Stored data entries
Start of Block
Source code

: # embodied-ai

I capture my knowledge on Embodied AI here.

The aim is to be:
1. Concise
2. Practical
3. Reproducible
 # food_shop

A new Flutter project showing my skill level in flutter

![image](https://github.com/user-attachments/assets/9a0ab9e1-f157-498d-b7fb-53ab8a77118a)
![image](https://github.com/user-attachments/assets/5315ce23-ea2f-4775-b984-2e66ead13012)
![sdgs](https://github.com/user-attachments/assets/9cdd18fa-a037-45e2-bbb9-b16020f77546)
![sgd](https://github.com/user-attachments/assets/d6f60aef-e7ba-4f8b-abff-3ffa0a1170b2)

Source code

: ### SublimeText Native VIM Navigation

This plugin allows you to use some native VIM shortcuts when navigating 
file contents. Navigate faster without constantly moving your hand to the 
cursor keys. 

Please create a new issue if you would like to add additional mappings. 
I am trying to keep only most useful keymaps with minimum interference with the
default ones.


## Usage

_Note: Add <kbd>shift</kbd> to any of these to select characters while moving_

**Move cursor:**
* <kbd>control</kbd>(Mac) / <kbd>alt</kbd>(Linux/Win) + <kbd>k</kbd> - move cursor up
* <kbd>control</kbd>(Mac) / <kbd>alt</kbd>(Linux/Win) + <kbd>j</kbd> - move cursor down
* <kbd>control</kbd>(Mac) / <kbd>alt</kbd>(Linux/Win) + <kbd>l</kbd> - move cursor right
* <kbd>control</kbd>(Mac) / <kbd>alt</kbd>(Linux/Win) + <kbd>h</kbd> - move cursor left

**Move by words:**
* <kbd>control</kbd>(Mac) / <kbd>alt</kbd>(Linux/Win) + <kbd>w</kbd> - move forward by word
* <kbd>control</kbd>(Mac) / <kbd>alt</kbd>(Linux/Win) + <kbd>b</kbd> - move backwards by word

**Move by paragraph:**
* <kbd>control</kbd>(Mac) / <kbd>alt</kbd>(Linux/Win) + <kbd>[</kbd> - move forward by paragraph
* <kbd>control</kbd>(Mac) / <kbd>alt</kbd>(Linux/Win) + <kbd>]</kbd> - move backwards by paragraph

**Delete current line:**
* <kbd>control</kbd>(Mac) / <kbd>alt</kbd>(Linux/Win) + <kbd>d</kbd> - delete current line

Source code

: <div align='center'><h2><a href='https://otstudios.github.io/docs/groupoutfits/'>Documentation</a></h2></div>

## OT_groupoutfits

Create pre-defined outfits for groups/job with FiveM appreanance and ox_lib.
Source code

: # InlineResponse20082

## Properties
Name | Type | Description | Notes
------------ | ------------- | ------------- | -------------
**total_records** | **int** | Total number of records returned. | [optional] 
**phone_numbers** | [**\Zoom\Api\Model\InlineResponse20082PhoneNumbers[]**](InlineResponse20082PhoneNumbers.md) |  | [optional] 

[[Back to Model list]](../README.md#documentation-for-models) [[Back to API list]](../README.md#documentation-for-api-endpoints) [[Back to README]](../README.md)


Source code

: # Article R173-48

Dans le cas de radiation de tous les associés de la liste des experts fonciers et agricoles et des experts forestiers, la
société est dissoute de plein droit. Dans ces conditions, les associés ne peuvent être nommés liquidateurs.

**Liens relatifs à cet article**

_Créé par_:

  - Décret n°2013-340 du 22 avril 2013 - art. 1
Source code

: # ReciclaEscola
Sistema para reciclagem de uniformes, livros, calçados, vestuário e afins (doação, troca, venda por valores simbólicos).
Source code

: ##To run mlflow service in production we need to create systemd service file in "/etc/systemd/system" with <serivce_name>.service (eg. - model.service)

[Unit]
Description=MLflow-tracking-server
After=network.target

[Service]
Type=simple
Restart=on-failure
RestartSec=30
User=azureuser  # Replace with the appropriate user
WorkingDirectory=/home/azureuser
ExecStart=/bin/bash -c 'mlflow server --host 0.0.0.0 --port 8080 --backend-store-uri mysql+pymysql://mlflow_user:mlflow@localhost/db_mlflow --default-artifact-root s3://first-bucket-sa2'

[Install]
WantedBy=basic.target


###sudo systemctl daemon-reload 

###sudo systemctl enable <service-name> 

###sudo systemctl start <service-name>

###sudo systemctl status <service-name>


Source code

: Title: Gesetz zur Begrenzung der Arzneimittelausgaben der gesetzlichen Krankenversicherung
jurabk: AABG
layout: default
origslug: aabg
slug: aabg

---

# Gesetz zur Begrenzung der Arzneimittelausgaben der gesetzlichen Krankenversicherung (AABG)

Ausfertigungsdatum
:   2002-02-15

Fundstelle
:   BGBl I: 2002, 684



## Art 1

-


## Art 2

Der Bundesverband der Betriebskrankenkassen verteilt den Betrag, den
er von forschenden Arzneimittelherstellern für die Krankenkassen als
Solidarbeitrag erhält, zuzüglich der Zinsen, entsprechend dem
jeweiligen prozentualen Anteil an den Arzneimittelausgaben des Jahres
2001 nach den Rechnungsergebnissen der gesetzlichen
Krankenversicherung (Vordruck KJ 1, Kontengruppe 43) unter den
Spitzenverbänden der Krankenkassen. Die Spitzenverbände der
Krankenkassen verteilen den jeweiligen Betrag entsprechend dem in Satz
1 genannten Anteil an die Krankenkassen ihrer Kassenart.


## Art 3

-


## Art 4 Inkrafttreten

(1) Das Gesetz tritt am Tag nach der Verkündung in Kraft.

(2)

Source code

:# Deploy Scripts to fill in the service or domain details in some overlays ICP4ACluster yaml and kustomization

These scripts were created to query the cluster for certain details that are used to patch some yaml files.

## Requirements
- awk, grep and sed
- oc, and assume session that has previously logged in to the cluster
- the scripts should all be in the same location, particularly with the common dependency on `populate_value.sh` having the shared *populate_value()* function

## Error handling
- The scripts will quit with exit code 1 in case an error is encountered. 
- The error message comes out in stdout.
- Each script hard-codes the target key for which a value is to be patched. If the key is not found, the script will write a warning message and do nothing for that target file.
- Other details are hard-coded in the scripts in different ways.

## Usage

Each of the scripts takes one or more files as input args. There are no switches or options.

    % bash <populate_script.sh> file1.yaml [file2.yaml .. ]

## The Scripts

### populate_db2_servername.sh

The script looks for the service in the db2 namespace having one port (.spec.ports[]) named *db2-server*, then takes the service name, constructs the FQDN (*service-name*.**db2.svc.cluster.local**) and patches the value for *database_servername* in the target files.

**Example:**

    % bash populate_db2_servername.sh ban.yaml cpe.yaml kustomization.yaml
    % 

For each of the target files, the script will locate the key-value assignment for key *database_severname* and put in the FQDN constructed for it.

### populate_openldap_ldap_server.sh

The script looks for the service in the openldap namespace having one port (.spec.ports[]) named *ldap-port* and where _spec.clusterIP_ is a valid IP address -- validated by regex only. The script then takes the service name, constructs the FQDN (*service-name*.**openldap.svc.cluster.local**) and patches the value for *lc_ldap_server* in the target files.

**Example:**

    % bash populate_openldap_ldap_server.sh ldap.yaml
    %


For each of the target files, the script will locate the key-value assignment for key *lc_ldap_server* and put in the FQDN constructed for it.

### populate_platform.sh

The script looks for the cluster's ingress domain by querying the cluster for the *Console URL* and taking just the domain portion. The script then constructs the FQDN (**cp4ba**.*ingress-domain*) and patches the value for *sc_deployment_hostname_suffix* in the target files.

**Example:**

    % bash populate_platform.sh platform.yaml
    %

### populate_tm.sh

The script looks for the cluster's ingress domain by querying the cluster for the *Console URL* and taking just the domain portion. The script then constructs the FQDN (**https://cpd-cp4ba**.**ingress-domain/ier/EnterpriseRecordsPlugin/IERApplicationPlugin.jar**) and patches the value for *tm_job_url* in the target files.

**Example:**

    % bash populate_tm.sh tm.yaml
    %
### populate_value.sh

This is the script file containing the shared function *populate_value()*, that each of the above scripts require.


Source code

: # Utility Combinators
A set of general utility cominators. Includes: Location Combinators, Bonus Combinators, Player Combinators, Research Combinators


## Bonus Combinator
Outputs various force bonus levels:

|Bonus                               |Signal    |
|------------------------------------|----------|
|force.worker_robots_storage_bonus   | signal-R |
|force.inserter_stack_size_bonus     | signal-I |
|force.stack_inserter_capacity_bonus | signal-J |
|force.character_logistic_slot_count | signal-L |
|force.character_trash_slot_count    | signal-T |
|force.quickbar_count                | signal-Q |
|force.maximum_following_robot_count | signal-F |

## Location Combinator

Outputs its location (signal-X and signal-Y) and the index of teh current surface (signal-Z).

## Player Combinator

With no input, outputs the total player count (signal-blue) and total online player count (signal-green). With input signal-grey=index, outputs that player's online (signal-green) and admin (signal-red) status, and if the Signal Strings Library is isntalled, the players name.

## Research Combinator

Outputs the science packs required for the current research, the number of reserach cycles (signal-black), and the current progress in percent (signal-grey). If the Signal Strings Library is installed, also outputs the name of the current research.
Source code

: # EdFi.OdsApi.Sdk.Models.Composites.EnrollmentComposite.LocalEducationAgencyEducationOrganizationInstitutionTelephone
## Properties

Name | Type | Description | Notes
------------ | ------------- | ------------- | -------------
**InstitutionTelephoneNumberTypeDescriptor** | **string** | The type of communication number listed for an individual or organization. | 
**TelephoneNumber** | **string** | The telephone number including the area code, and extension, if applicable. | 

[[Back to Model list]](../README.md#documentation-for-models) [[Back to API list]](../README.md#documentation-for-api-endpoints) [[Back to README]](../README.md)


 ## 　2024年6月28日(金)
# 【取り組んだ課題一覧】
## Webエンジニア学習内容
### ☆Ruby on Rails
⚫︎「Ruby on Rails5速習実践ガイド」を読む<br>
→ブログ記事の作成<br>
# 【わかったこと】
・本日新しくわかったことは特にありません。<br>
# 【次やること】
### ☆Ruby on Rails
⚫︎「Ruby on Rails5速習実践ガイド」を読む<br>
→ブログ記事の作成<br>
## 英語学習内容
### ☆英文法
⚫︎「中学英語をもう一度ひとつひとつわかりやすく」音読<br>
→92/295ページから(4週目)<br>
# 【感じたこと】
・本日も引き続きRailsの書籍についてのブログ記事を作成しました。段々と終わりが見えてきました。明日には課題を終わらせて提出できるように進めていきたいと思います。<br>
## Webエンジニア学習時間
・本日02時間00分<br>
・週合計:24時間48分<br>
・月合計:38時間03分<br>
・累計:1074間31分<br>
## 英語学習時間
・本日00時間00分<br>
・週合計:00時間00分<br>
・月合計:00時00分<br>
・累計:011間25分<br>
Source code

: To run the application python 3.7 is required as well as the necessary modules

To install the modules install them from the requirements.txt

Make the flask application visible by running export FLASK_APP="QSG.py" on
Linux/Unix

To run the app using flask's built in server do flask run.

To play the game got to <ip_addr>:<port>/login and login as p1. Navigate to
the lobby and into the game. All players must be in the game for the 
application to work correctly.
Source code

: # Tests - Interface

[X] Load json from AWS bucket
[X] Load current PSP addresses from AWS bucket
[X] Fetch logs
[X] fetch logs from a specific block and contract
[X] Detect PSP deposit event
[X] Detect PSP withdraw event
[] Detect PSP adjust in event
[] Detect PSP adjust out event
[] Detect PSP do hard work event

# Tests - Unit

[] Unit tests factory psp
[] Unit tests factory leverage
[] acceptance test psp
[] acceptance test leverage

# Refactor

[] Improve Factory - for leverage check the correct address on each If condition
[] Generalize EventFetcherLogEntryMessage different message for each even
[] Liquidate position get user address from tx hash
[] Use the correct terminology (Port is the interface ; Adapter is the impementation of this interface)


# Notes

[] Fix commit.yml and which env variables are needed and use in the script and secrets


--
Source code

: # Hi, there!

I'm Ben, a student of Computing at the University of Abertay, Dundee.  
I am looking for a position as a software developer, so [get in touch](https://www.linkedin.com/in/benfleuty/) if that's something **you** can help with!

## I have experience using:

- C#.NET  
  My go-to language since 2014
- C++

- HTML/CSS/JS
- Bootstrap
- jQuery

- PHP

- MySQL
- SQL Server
End of Block
Filter the records, keeping only lines that contain "leverage", and show those lines.

» ANSWER TO THIS EXERCISE
[] Unit tests factory leverage
[] acceptance test leverage
[] Improve Factory - for leverage check the correct address on each If condition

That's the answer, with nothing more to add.